→ **Problem to work on**
Using the data below, copy out all lines with the word "subsubsection".

== Segment start ==

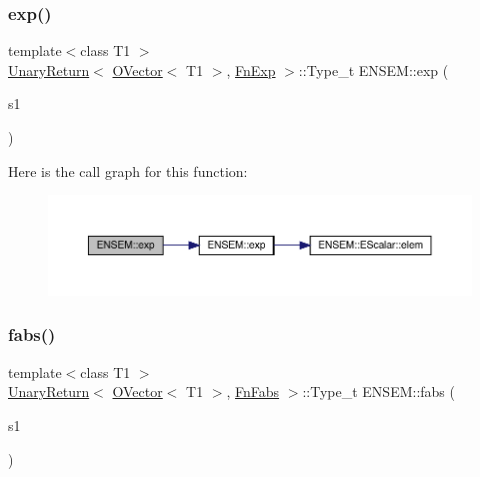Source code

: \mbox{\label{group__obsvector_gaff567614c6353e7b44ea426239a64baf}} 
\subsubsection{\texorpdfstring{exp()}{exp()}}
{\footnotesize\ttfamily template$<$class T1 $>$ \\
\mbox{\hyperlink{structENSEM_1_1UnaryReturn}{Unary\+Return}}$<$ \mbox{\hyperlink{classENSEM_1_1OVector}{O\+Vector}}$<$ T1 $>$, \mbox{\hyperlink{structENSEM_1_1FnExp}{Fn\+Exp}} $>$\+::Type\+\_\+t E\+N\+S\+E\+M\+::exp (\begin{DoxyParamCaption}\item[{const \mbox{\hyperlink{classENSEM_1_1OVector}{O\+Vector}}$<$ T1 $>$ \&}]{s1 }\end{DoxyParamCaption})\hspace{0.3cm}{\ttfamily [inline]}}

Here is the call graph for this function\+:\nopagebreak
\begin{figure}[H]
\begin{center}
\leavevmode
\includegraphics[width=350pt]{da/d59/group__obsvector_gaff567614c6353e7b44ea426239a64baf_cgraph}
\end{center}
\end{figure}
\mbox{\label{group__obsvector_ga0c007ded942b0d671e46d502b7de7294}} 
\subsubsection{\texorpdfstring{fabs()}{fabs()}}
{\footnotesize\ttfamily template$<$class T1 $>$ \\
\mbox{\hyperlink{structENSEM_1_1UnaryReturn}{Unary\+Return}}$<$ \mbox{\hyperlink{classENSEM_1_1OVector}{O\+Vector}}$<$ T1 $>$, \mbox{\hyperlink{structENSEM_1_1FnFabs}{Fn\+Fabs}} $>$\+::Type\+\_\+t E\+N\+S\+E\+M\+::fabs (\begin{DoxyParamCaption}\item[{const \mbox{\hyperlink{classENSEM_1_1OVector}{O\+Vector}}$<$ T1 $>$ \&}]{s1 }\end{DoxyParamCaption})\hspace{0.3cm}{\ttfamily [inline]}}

== Segment end ==

→ **Answer to the exercise**
\subsubsection{\texorpdfstring{exp()}{exp()}}
\subsubsection{\texorpdfstring{fabs()}{fabs()}}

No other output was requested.